The Duke of Richmond purchased the house in 1802 for his ‘housekeeper’ and mistress, Mrs Bennett. She then leased it to the Earl of Albermarle, who lived there until 1810. Finally, in 1832, Earl’s Court House became a Private Asylum for Young Ladies, and remained so until it was demolished in 1886, to make way for the construction of Barkston Gardens.
John Hunter’s House in Earl’s Court circa 1830 - 19th Century
James Gunter, a successful Berkeley Square confectioner, had bought Earl’s Court Lodge (located at the present junction of Earl’s Court Road and Bolton Gardens) and its land in 1797, thus beginning the family’s accumulation of land which would continue for the next sixty years and would have a profound and lasting influence on the area. The nickname of Currant-Jelly-Hall was given to Earl’s Court Lodge by the Albermarle children living at nearby Earl’s Court House, a mocking reference to the market gardening business built up by James Gunter’s son Robert in the locality.
The area was already famous by the 1740s for its nurseries, market gardens and orchards, which kept London supplied with fresh produce. But it seems to have reached a peak in the 1820s, when we find Robert Gunter being praised for ‘the extent and variety of his production and the progressiveness of his methods….the combined effects of capital, talent and industry’. His innovations included steam-heated greenhouses for tender and exotic fruits.
Robert Gunter’s son, also named Robert, finally removed himself and his family to Wetherby Grange, in Yorkshire, in 1857. He leased Earl’s Court Lodge to the sisters of the Order of Assumption, who occupied the house for some years, until they settled in Kensington Square, where they remain to the present day.
The construction of Gloucester Road station circa 1867
The most dramatic and enduring change came to the area in 1865, when the rising cost of land for building houses (combined with the expansion of the Metropolitan Railway Line) could no longer be ignored by Robert Gunter and his brother James. They sold part of the family’s land for the laying of the railway line and the construction of the first Earl’s Court Station. (The photograph of the old farmhouse was taken just before its demolition to make way for the station.) Gloucester Road Station (constructed in the middle of William Attwood’s market garden) was built around the same time.
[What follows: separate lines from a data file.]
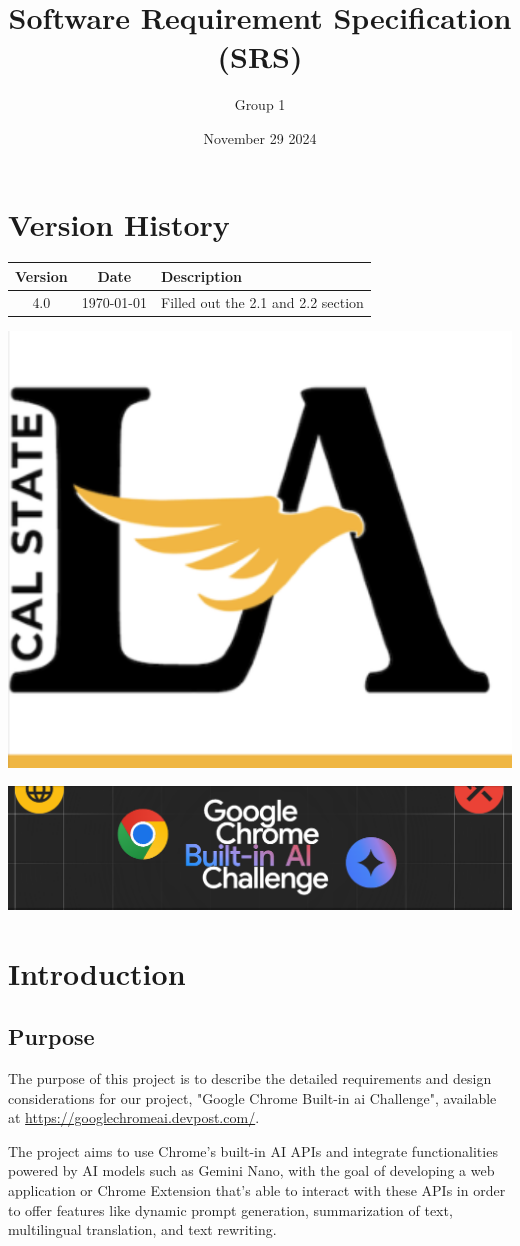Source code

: \documentclass{article}
\title{Software Requirement Specification (SRS)}
\author{Group 1 }
\date{November 29 2024}
\begin{document}
\maketitle  
\pagebreak

\tableofcontents
\pagebreak

\section*{Version History}
\begin{longtable}{|c|c|p{10cm}|}
\hline
\textbf{Version} & \textbf{Date} & \textbf{Description} \\ \hline
4.0 & \today & Filled out the 2.1 and 2.2 section \\ \hline
\end{longtable}
\pagebreak

\includegraphics[width=0.3\linewidth]{./logo/csula.png} 

\includegraphics[width=0.3\linewidth]{./logo/chromeai.png} 

\section{Introduction}
\subsection{Purpose}
The purpose of this project is to describe the detailed requirements and design considerations for our project, "Google Chrome Built-in \Gls{ai} Challenge", available at \url{https://googlechromeai.devpost.com/}.

The project aims to use Chrome's built-in AI APIs and integrate functionalities powered by AI models such as Gemini Nano, with the goal of developing a web application or Chrome Extension that's able to interact with these APIs in order to offer features like dynamic prompt generation, summarization of text, multilingual translation, and text rewriting.
\end{document}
The development of the squares and gardens of Earl’s Court and South Kensington continued steadily between 1865 and 1896. These houses were intended for the use of the wealthy during the London Season. The construction of Courtfield Gardens began in 1873 with the south terrace (no’s 1-12) together with the houses flanking Collingham Road. They were completed in 1875 – the same year that work began on the western and northern terraces. Building continued around the square until the eastern terrace (a noticeably more modern style) was completed in 1881.